You know who you are.
I just want to say thank you from the bottom of my heart!
Specifically to my old best friends.. Thank you for always being there for me when I need it most. For letting me vent when I just need to complain about a bad day. For loving me for who I am. For not trying to blackmail me with all of the embarrassing stories you have! For making me a better person. For laughing with me. For crying with me. For riding in the car with me. For giving me advice. And for understanding that life gets in the way of us talking, unfortunately sometimes for months and months.. But a HUGE THANK YOU for always being right there to pick back up where we left off. I don't know what I'd do without you. I love you.
Specifically to my mom friends.. Thank you for telling me to be somewhere 15 minutes earlier then I need to be. For never judging my messy house. For going places with me when I don't want to go by myself, even when I ask last minute. For not judging me when I come over in yoga pants and a baggy tee. For making sure I'm alive when you realize I haven't posted to Instagram in a few days. For feeding us, a lot. For loving me through my awkwardness. For helping me keep my sanity. For inviting me places until I get out of my "I don't want to go anywhere rut". And for making me laugh when I really want to cry after a long day. I don't know what I'd do without you. I love you.
Specifically to my tiny best friend.. Thank you for being my very best friend. For going everywhere with me, even though you don't really have a choice. For telling me exactly like it is even if it's something I don't want to hear. For sharing your snacks with me. For always knowing when I need a "big hug". For making me laugh every single day. For always keeping me on my toes. Reminding me that life is oh so short. For loving me. For singing and dancing with me all time. And for looking at me like I'm your hero even though I don't deserve that. I don't know what I'd do without you. I love you.
Seriously though, old friends, mom friends, future friends, Ellie.. I love you! And I'm excited that our stories are far from over. Always remember that I'm just a phone call away whenever you need me for anything, small or big.
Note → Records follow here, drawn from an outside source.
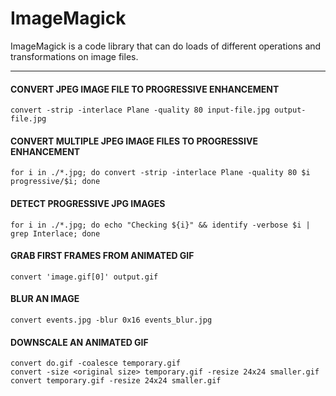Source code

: # ImageMagick

ImageMagick is a code library that can do loads of different operations and 
transformations on image files.

---

#### CONVERT JPEG IMAGE FILE TO PROGRESSIVE ENHANCEMENT

`convert -strip -interlace Plane -quality 80 input-file.jpg output-file.jpg`

#### CONVERT MULTIPLE JPEG IMAGE FILES TO PROGRESSIVE ENHANCEMENT

`for i in ./*.jpg; do convert -strip -interlace Plane -quality 80 $i progressive/$i; done`

#### DETECT PROGRESSIVE JPG IMAGES

`for i in ./*.jpg; do echo "Checking ${i}" && identify -verbose $i | grep Interlace; done`

#### GRAB FIRST FRAMES FROM ANIMATED GIF

`convert 'image.gif[0]' output.gif`

#### BLUR AN IMAGE

`convert events.jpg -blur 0x16 events_blur.jpg`

#### DOWNSCALE AN ANIMATED GIF 

```
convert do.gif -coalesce temporary.gif
convert -size <original size> temporary.gif -resize 24x24 smaller.gif
convert temporary.gif -resize 24x24 smaller.gif
```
Your awkward friend - Morgan
I honestly look at my friends like extra family! I've surrounded myself with strong women who I know will help raise me up, love me for me, and show up when I need them most. I know without a doubt that they will always be there for Ellie, call her out when she needs it, and will help shape her into the person she's meant to be. I'd do anything for them and I couldn't be happier knowing that I have incredible far-away-forever-friends and my badass mom tribe nearby.
Making friends has always been hard for me (which is why I'm extremely thankful to have found my people) but watching Ellie try to make friends is even harder. Her personality is similar to mine so to see and know her struggle, it just hurts my heart. She has several friends that she really loves, talks about them all the time, but she doesn't really know how to interact with them in the moment. It's something I constantly worry about but after a recent trip to the sunflower patch with one of her friends I realized that it won't always be a struggle.
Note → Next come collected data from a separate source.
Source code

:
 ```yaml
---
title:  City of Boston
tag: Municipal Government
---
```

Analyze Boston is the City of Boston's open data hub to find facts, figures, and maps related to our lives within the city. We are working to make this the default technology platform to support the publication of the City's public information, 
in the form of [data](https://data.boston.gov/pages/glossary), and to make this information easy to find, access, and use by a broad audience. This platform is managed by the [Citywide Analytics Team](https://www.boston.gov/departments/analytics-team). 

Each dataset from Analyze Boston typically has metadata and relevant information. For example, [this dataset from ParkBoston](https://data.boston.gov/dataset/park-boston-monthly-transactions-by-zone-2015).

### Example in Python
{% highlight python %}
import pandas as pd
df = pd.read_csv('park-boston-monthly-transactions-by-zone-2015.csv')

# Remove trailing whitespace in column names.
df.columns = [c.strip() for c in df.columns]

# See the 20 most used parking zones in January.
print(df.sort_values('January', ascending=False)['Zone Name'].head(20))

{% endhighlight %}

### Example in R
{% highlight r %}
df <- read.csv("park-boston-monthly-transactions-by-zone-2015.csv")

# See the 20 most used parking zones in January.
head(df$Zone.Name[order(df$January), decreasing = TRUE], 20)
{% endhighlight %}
She needs time to warm up and likes to do things on her own time, I know this, but it was still hard not to worry sometimes. It wasn't until I watched Ellie with her friend Manuel at the sunflower patch that I realized she really does just need time. We've had multiple playdates with Manuel where they end up in the cutest little "arguments". Seriously, they will yell "NOOO" back and forth across the room over and over! Neither one backing down because they are both so stubborn! And this trip was no different. Manuel wanted to give Ellie a hug but of course she yelled "No, I don't want a hug anymore" [*see photos*] and kept running away. But he would not give up, chased her all around, and she finally let him give her a hug. Even though she wasn't too happy about it, in that very moment I think something changed.. I think they became best friends.
Right after that hug she actually started being a nice friend and not her mean little antisocial self haha! She tried to show him a bumble bee, they walked up and down the rows of sunflowers together, he shared his snack with her, we took some more photos, and then they raced each other down the path and back until they couldn't run anymore. It made my heart melt seeing her actually playing and talking with him. I guess it shouldn't surprise me seeing as his mom Michelle and I click so well, but I just couldn't wait for that day to finally come. And it took multiple tries, but Manuel finally got Ellie to come out of her shell. He is one of her "people". When we were about to leave the sunflower patch Ellie even gave him a hug goodbye, y'all I almost died!
Of course I wasn't ready and missed that one but I did snap her yelling no and his hug, they are hilarious!